Ms Lovell gave a very good example in the chamber yesterday of New South Wales – Albury–‍Wodonga documents, health service documents, a joint health service between the states administered by Victoria. There was a New South Wales Legislative Council documents motion, and they gave them the documents, but here they did not. And you are asking: how does that work? The standing orders here are modelled on New South Wales, so one of the things the committee could do is actually go to New South Wales, to the Legislative Council, and have a good talk to the clerks, have a good talk to the arbiter and have a good talk to the MPs on both sides. It was a Liberal government there until relatively recently, and they provided documents and allowed arbiters to administer decisions on documents for a number of years. My point here is: it is fair enough what the Leader of the Government is saying, but it is tangential to the real problem we have got here. There is a failure to allow some arbitration of these matters by an independent, esteemed person, and we would leave that to the clerks to pick someone – a former judge, whatever. So it is tangential. I would say lots of reform can happen, but the central thing is the government needs to actually provide the documents.

I am going to point to some things the leader said about advice. Bureaucrats inherently are conservative in their advice on these matters. There are some good things in that, but when it comes to transparency and accountability, that can be problematic. There is advice coming from bureaucrats, and I accept that sometimes that advice says, ‘Don’t release it.’ But actually government can make a different decision on many occasions – a thoughtful, different decision. I just think the shield of ‘It’s advice from bureaucrats’ is not quite enough. In the end it is a government decision, and it is a government decision to, in most cases here, block the information.

I am going to use again the most recent example of documents that were provided in part, the Hastings offshore wind documents sought through the chamber in February 2024. We got them just a couple of weeks ago. One big tranche of documents contained a few redactions; I do not have any quibbles with that. But my question is: why did it take that long? There were 38 documents or something. It was just not a huge number of documents. And then there is another tranche that we cannot have. We look at that, and I can see that some may well be cabinet documents. I am not unalive to the issue of cabinet and other executive privilege. I think that is –

Jaclyn Symes: But to get to the 38 they had to weed out so many more. It is not as though it is just the 38.

David DAVIS: Well, no, there is a list of ones that were released, about 38, but there is another list that was not released.

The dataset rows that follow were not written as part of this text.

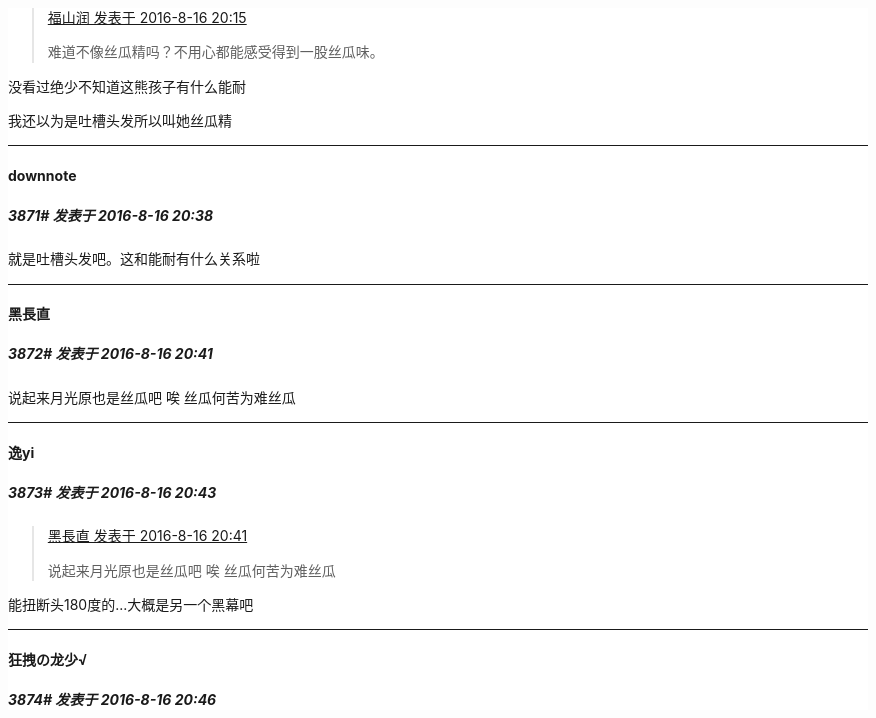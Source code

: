 

<blockquote><a href="httphttps://bbs.saraba1st.com/2b/forum.php?mod=redirect&amp;goto=findpost&amp;pid=33296692&amp;ptid=1301912" target="_blank">福山润 发表于 2016-8-16 20:15</a>

难道不像丝瓜精吗？不用心都能感受得到一股丝瓜味。</blockquote>
没看过绝少不知道这熊孩子有什么能耐

我还以为是吐槽头发所以叫她丝瓜精







-----

####  downnote  
##### 3871#       发表于 2016-8-16 20:38




就是吐槽头发吧。这和能耐有什么关系啦







-----

####  黑長直  
##### 3872#       发表于 2016-8-16 20:41




说起来月光原也是丝瓜吧 唉 丝瓜何苦为难丝瓜







-----

####  逸yi  
##### 3873#       发表于 2016-8-16 20:43



<blockquote><a href="httphttps://bbs.saraba1st.com/2b/forum.php?mod=redirect&amp;goto=findpost&amp;pid=33296963&amp;ptid=1301912" target="_blank">黑長直 发表于 2016-8-16 20:41</a>

说起来月光原也是丝瓜吧 唉 丝瓜何苦为难丝瓜</blockquote>
能扭断头180度的...大概是另一个黑幕吧







-----

####  狂拽の龙少√  
##### 3874#       发表于 2016-8-16 20:46

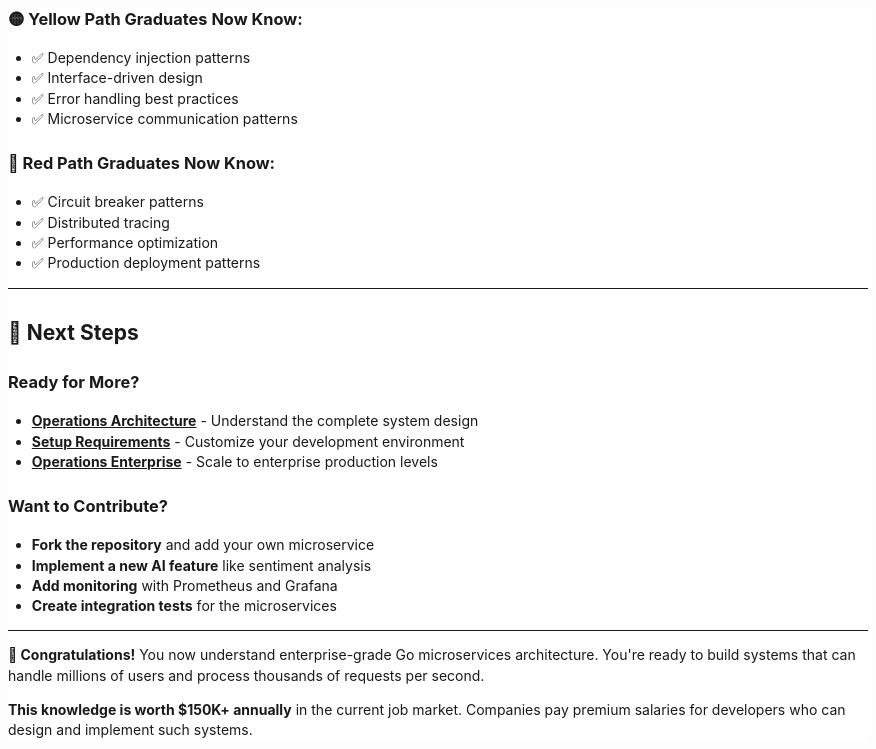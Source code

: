 ### **🟡 Yellow Path Graduates Now Know:**
- ✅ Dependency injection patterns
- ✅ Interface-driven design
- ✅ Error handling best practices
- ✅ Microservice communication patterns

### **🔴 Red Path Graduates Now Know:**
- ✅ Circuit breaker patterns
- ✅ Distributed tracing
- ✅ Performance optimization
- ✅ Production deployment patterns

---

## 🚀 **Next Steps**

### **Ready for More?**
- **[Operations Architecture](./operations-architecture.md)** - Understand the complete system design
- **[Setup Requirements](./setup-requirements.md)** - Customize your development environment
- **[Operations Enterprise](./operations-enterprise.md)** - Scale to enterprise production levels

### **Want to Contribute?**
- **Fork the repository** and add your own microservice
- **Implement a new AI feature** like sentiment analysis
- **Add monitoring** with Prometheus and Grafana
- **Create integration tests** for the microservices

---

**🎉 Congratulations!** You now understand enterprise-grade Go microservices architecture. You're ready to build systems that can handle millions of users and process thousands of requests per second.

**This knowledge is worth $150K+ annually** in the current job market. Companies pay premium salaries for developers who can design and implement such systems.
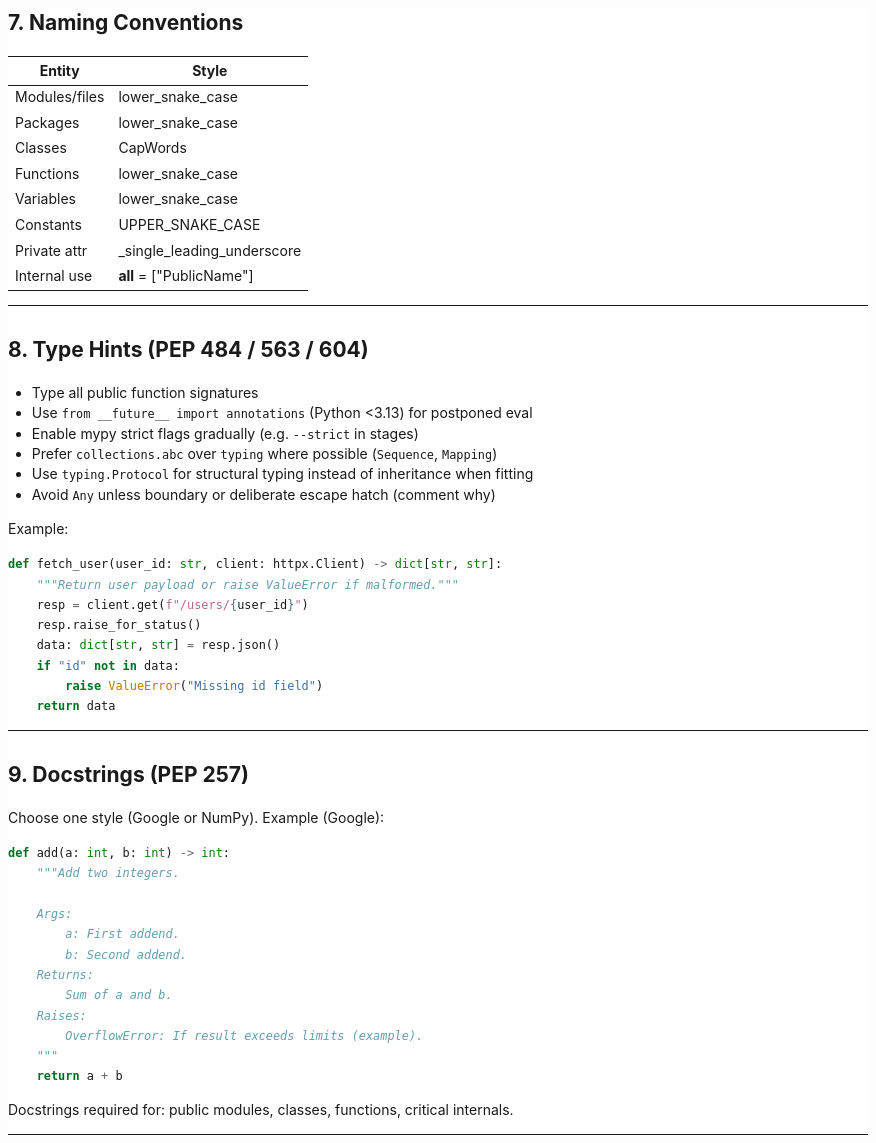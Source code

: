 ## 7. Naming Conventions
| Entity          | Style                     |
|-----------------|---------------------------|
| Modules/files   | lower_snake_case          |
| Packages        | lower_snake_case          |
| Classes         | CapWords                  |
| Functions       | lower_snake_case          |
| Variables       | lower_snake_case          |
| Constants       | UPPER_SNAKE_CASE          |
| Private attr    | _single_leading_underscore|
| Internal use    | __all__ = ["PublicName"] |

---
## 8. Type Hints (PEP 484 / 563 / 604)
- Type all public function signatures
- Use `from __future__ import annotations` (Python <3.13) for postponed eval
- Enable mypy strict flags gradually (e.g. `--strict` in stages)
- Prefer `collections.abc` over `typing` where possible (`Sequence`, `Mapping`)
- Use `typing.Protocol` for structural typing instead of inheritance when fitting
- Avoid `Any` unless boundary or deliberate escape hatch (comment why)

Example:
```python
def fetch_user(user_id: str, client: httpx.Client) -> dict[str, str]:
    """Return user payload or raise ValueError if malformed."""
    resp = client.get(f"/users/{user_id}")
    resp.raise_for_status()
    data: dict[str, str] = resp.json()
    if "id" not in data:
        raise ValueError("Missing id field")
    return data
```

---
## 9. Docstrings (PEP 257)
Choose one style (Google or NumPy). Example (Google):
```python
def add(a: int, b: int) -> int:
    """Add two integers.

    Args:
        a: First addend.
        b: Second addend.
    Returns:
        Sum of a and b.
    Raises:
        OverflowError: If result exceeds limits (example).
    """
    return a + b
```
Docstrings required for: public modules, classes, functions, critical internals.

---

Jaclyn Symes: That is why it took so long, because of all the ones that had to be on the list. That is the problem.

David DAVIS: I do not think that is right. No, there are two lists. One list was provided. It just could not have taken that long to provide those documents – it just could not, in any realistic world. The decision to withhold another tranche of documents is another debate, and I would argue that executive privilege –

Jaclyn Symes: It was the one documents request.

David DAVIS: It is, but it is split in half because you have treated one lot of documents – you have said you can have it, but –

Jaclyn Symes: We are going to pick this up in the Procedure Committee.

David DAVIS: ‘Yes, you can have it,’ the government has said –

The ACTING PRESIDENT (Gaelle Broad): Order! I just remind the members to go through the Chair. It is not a conversation.

David DAVIS: The response from the Leader of the Government in this case was, ‘You can have one tranche of these documents, but you cannot have the other one because of executive privilege.’ There are two questions: how you treat the executive privilege ones – the claims – some of which will no doubt be reasonable and some of which, in my view, are patently not. But then there is the tranche that they released. My question is: from February last year through to about a month ago, how is that possible? These are documents you have released, so I just cannot see that it takes that long. We can do it more quickly, I think, honestly. Time, obstruction, failure to arbitrate – these are the issues. I accept there is advice from bureaucrats. I do not know that we can always take bureaucrats as gospel. New South Wales does it better. My advice to the committee is that we go and have a look at New South Wales.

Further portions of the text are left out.